Give the records below again, exactly as they appear.

**THE RECORDS:**
**********

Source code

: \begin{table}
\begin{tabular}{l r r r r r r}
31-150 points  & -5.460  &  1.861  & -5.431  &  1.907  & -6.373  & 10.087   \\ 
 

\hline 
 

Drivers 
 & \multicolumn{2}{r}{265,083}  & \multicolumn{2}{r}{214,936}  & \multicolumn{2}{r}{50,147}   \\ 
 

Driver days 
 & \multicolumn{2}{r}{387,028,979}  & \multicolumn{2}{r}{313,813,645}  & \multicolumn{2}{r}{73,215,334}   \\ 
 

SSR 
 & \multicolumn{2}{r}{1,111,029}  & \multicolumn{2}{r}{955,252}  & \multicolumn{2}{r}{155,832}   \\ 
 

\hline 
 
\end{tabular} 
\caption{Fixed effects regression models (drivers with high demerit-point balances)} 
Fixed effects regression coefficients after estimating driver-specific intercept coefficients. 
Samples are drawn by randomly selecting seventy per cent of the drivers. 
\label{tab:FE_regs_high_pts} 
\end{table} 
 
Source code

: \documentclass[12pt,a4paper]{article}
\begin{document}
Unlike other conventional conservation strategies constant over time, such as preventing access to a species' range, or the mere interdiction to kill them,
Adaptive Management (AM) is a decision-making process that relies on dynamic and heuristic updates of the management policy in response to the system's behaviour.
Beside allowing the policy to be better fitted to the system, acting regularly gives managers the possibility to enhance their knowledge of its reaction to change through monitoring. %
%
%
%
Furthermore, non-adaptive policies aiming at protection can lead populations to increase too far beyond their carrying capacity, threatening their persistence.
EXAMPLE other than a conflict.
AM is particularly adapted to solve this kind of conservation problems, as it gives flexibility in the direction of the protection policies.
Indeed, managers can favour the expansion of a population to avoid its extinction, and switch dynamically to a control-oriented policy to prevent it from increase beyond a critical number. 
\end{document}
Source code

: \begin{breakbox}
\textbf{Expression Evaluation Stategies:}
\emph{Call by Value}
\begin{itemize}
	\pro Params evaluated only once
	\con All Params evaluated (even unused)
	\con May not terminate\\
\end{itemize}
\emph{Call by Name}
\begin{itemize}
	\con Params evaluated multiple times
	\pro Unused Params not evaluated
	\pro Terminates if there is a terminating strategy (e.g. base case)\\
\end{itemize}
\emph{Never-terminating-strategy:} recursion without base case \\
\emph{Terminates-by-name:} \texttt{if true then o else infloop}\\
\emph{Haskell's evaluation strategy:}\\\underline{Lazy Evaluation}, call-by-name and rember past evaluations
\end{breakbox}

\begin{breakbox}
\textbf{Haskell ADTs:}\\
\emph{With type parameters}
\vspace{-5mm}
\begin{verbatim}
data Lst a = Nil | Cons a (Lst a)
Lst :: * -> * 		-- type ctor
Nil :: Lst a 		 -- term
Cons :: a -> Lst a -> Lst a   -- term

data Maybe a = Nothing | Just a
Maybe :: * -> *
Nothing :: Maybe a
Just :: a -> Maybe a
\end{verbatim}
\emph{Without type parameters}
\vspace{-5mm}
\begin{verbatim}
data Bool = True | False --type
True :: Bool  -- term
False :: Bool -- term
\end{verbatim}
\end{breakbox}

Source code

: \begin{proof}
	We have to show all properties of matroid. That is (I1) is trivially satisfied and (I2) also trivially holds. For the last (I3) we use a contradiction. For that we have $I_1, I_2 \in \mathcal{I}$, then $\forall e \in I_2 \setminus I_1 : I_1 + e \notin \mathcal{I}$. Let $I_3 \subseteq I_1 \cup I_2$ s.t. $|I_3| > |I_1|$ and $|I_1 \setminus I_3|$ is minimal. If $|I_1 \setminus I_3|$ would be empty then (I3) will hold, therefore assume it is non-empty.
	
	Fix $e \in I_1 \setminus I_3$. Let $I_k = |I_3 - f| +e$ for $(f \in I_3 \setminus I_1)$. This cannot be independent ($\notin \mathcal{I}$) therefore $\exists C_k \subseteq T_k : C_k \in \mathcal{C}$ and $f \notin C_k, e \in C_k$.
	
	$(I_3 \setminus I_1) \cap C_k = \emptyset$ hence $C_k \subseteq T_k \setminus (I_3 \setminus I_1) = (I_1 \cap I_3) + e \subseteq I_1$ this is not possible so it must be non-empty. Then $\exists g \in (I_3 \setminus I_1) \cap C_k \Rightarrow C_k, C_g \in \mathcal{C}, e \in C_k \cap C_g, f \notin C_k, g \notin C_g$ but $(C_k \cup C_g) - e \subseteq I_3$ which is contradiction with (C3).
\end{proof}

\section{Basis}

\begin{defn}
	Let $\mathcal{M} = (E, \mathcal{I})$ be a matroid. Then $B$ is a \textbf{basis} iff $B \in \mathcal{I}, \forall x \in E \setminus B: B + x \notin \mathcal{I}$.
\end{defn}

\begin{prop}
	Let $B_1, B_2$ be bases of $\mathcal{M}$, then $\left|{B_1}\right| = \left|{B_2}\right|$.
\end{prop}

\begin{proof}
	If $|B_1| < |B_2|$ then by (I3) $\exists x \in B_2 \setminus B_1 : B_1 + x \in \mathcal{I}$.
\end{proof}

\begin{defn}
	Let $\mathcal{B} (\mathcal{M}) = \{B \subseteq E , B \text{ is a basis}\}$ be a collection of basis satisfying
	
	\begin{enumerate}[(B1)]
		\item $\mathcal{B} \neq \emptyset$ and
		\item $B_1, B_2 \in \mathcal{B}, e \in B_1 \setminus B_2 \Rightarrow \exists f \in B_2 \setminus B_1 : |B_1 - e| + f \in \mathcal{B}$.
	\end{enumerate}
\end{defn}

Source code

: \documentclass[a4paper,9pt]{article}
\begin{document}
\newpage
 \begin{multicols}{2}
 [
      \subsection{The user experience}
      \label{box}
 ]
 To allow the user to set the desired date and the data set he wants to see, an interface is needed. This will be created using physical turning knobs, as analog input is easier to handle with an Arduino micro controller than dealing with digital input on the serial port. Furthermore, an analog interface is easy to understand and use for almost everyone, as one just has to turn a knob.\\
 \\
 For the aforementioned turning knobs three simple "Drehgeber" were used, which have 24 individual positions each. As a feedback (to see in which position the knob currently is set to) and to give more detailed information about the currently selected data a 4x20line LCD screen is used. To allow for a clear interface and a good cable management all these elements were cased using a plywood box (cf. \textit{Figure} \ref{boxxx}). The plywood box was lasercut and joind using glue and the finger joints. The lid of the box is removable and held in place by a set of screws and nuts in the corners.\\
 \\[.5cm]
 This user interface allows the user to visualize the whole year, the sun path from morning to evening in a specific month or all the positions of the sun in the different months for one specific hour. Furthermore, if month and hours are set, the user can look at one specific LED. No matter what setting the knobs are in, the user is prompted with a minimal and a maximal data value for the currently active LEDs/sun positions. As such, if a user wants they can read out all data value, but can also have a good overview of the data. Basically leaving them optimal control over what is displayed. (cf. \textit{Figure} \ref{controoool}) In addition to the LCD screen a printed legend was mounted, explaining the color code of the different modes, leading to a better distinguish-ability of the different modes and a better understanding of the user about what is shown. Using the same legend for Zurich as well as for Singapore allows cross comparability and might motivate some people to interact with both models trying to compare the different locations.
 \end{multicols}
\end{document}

**********

**TASK SOLUTION:**
Source code

: \begin{table}
\begin{tabular}{l r r r r r r}
31-150 points  & -5.460  &  1.861  & -5.431  &  1.907  & -6.373  & 10.087   \\ 
 

\hline 
 

Drivers 
 & \multicolumn{2}{r}{265,083}  & \multicolumn{2}{r}{214,936}  & \multicolumn{2}{r}{50,147}   \\ 
 

Driver days 
 & \multicolumn{2}{r}{387,028,979}  & \multicolumn{2}{r}{313,813,645}  & \multicolumn{2}{r}{73,215,334}   \\ 
 

SSR 
 & \multicolumn{2}{r}{1,111,029}  & \multicolumn{2}{r}{955,252}  & \multicolumn{2}{r}{155,832}   \\ 
 

\hline 
 
\end{tabular} 
\caption{Fixed effects regression models (drivers with high demerit-point balances)} 
Fixed effects regression coefficients after estimating driver-specific intercept coefficients. 
Samples are drawn by randomly selecting seventy per cent of the drivers. 
\label{tab:FE_regs_high_pts} 
\end{table} 
 
Source code

: \documentclass[12pt,a4paper]{article}
\begin{document}
Unlike other conventional conservation strategies constant over time, such as preventing access to a species' range, or the mere interdiction to kill them,
Adaptive Management (AM) is a decision-making process that relies on dynamic and heuristic updates of the management policy in response to the system's behaviour.
Beside allowing the policy to be better fitted to the system, acting regularly gives managers the possibility to enhance their knowledge of its reaction to change through monitoring. %
%
%
%
Furthermore, non-adaptive policies aiming at protection can lead populations to increase too far beyond their carrying capacity, threatening their persistence.
EXAMPLE other than a conflict.
AM is particularly adapted to solve this kind of conservation problems, as it gives flexibility in the direction of the protection policies.
Indeed, managers can favour the expansion of a population to avoid its extinction, and switch dynamically to a control-oriented policy to prevent it from increase beyond a critical number. 
\end{document}
Source code

: \begin{breakbox}
\textbf{Expression Evaluation Stategies:}
\emph{Call by Value}
\begin{itemize}
	\pro Params evaluated only once
	\con All Params evaluated (even unused)
	\con May not terminate\\
\end{itemize}
\emph{Call by Name}
\begin{itemize}
	\con Params evaluated multiple times
	\pro Unused Params not evaluated
	\pro Terminates if there is a terminating strategy (e.g. base case)\\
\end{itemize}
\emph{Never-terminating-strategy:} recursion without base case \\
\emph{Terminates-by-name:} \texttt{if true then o else infloop}\\
\emph{Haskell's evaluation strategy:}\\\underline{Lazy Evaluation}, call-by-name and rember past evaluations
\end{breakbox}

\begin{breakbox}
\textbf{Haskell ADTs:}\\
\emph{With type parameters}
\vspace{-5mm}
\begin{verbatim}
data Lst a = Nil | Cons a (Lst a)
Lst :: * -> * 		-- type ctor
Nil :: Lst a 		 -- term
Cons :: a -> Lst a -> Lst a   -- term

data Maybe a = Nothing | Just a
Maybe :: * -> *
Nothing :: Maybe a
Just :: a -> Maybe a
\end{verbatim}
\emph{Without type parameters}
\vspace{-5mm}
\begin{verbatim}
data Bool = True | False --type
True :: Bool  -- term
False :: Bool -- term
\end{verbatim}
\end{breakbox}

Source code

: \begin{proof}
	We have to show all properties of matroid. That is (I1) is trivially satisfied and (I2) also trivially holds. For the last (I3) we use a contradiction. For that we have $I_1, I_2 \in \mathcal{I}$, then $\forall e \in I_2 \setminus I_1 : I_1 + e \notin \mathcal{I}$. Let $I_3 \subseteq I_1 \cup I_2$ s.t. $|I_3| > |I_1|$ and $|I_1 \setminus I_3|$ is minimal. If $|I_1 \setminus I_3|$ would be empty then (I3) will hold, therefore assume it is non-empty.
	
	Fix $e \in I_1 \setminus I_3$. Let $I_k = |I_3 - f| +e$ for $(f \in I_3 \setminus I_1)$. This cannot be independent ($\notin \mathcal{I}$) therefore $\exists C_k \subseteq T_k : C_k \in \mathcal{C}$ and $f \notin C_k, e \in C_k$.
	
	$(I_3 \setminus I_1) \cap C_k = \emptyset$ hence $C_k \subseteq T_k \setminus (I_3 \setminus I_1) = (I_1 \cap I_3) + e \subseteq I_1$ this is not possible so it must be non-empty. Then $\exists g \in (I_3 \setminus I_1) \cap C_k \Rightarrow C_k, C_g \in \mathcal{C}, e \in C_k \cap C_g, f \notin C_k, g \notin C_g$ but $(C_k \cup C_g) - e \subseteq I_3$ which is contradiction with (C3).
\end{proof}

\section{Basis}

\begin{defn}
	Let $\mathcal{M} = (E, \mathcal{I})$ be a matroid. Then $B$ is a \textbf{basis} iff $B \in \mathcal{I}, \forall x \in E \setminus B: B + x \notin \mathcal{I}$.
\end{defn}

\begin{prop}
	Let $B_1, B_2$ be bases of $\mathcal{M}$, then $\left|{B_1}\right| = \left|{B_2}\right|$.
\end{prop}

\begin{proof}
	If $|B_1| < |B_2|$ then by (I3) $\exists x \in B_2 \setminus B_1 : B_1 + x \in \mathcal{I}$.
\end{proof}

\begin{defn}
	Let $\mathcal{B} (\mathcal{M}) = \{B \subseteq E , B \text{ is a basis}\}$ be a collection of basis satisfying
	
	\begin{enumerate}[(B1)]
		\item $\mathcal{B} \neq \emptyset$ and
		\item $B_1, B_2 \in \mathcal{B}, e \in B_1 \setminus B_2 \Rightarrow \exists f \in B_2 \setminus B_1 : |B_1 - e| + f \in \mathcal{B}$.
	\end{enumerate}
\end{defn}

Source code

: \documentclass[a4paper,9pt]{article}
\begin{document}
\newpage
 \begin{multicols}{2}
 [
      \subsection{The user experience}
      \label{box}
 ]
 To allow the user to set the desired date and the data set he wants to see, an interface is needed. This will be created using physical turning knobs, as analog input is easier to handle with an Arduino micro controller than dealing with digital input on the serial port. Furthermore, an analog interface is easy to understand and use for almost everyone, as one just has to turn a knob.\\
 \\
 For the aforementioned turning knobs three simple "Drehgeber" were used, which have 24 individual positions each. As a feedback (to see in which position the knob currently is set to) and to give more detailed information about the currently selected data a 4x20line LCD screen is used. To allow for a clear interface and a good cable management all these elements were cased using a plywood box (cf. \textit{Figure} \ref{boxxx}). The plywood box was lasercut and joind using glue and the finger joints. The lid of the box is removable and held in place by a set of screws and nuts in the corners.\\
 \\[.5cm]
 This user interface allows the user to visualize the whole year, the sun path from morning to evening in a specific month or all the positions of the sun in the different months for one specific hour. Furthermore, if month and hours are set, the user can look at one specific LED. No matter what setting the knobs are in, the user is prompted with a minimal and a maximal data value for the currently active LEDs/sun positions. As such, if a user wants they can read out all data value, but can also have a good overview of the data. Basically leaving them optimal control over what is displayed. (cf. \textit{Figure} \ref{controoool}) In addition to the LCD screen a printed legend was mounted, explaining the color code of the different modes, leading to a better distinguish-ability of the different modes and a better understanding of the user about what is shown. Using the same legend for Zurich as well as for Singapore allows cross comparability and might motivate some people to interact with both models trying to compare the different locations.
 \end{multicols}
\end{document}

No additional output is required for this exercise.